Activity – Ignore the pictures in the data below and set down exactly the lines from its first line through the line containing "Hypothesis and Next".

*** Data listing

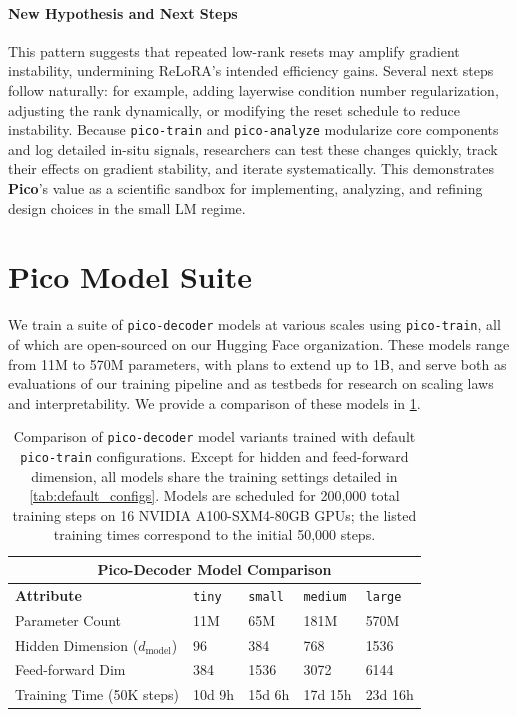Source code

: 
\paragraph{New Hypothesis and Next Steps}
This pattern suggests that repeated low-rank resets may amplify gradient instability, undermining ReLoRA's intended efficiency gains. Several next steps follow naturally: for example, adding layerwise condition number regularization, adjusting the rank dynamically, or modifying the reset schedule to reduce instability. Because \texttt{pico-train} and \texttt{pico-analyze} modularize core components and log detailed in-situ signals, researchers can test these changes quickly, track their effects on gradient stability, and iterate systematically. This demonstrates \textbf{Pico}'s value as a scientific sandbox for implementing, analyzing, and refining design choices in the small LM regime.


\section{Pico Model Suite}

We train a suite of \texttt{pico-decoder} models at various scales using \texttt{pico-train}, all of which are open-sourced on our Hugging Face organization. These models range from 11M to 570M parameters, with plans to extend up to 1B, and serve both as evaluations of our training pipeline and as testbeds for research on scaling laws and interpretability. We provide a comparison of these models in \cref{tab:pico-decoder-configs}.

\begin{table}[h!]
    \centering
    \renewcommand{\arraystretch}{1.2}
    \begin{tabular}{|p{}||p{}|p{}|p{}|p{}|}
    \hline
    \multicolumn{5}{|c|}{\textbf{Pico-Decoder Model Comparison}} \\
    \hline
    \textbf{Attribute} & \texttt{tiny} & \texttt{small} & \texttt{medium} & \texttt{large} \\
    \hline
    Parameter Count & 11M & 65M & 181M & 570M \\
    Hidden Dimension ($d_{\text{model}}$) & 96 & 384 & 768 & 1536 \\
    Feed-forward Dim & 384 & 1536 & 3072 & 6144 \\
    Training Time (50K steps) & 10d 9h & 15d 6h & 17d 15h & 23d 16h \\
    \hline
    \end{tabular}
    \vspace{0.5em}
    \caption{Comparison of \texttt{pico-decoder} model variants trained with default \texttt{pico-train} configurations. Except for hidden and feed-forward dimension, all models share the training settings detailed in \cref{tab:default_configs}. Models are scheduled for 200,000 total training steps on 16 NVIDIA A100-SXM4-80GB GPUs; the listed training times correspond to the initial 50,000 steps.}
    \label{tab:pico-decoder-configs}
    \end{table}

******

Completed exercise –
Source code

: 
\paragraph{New Hypothesis and Next Steps}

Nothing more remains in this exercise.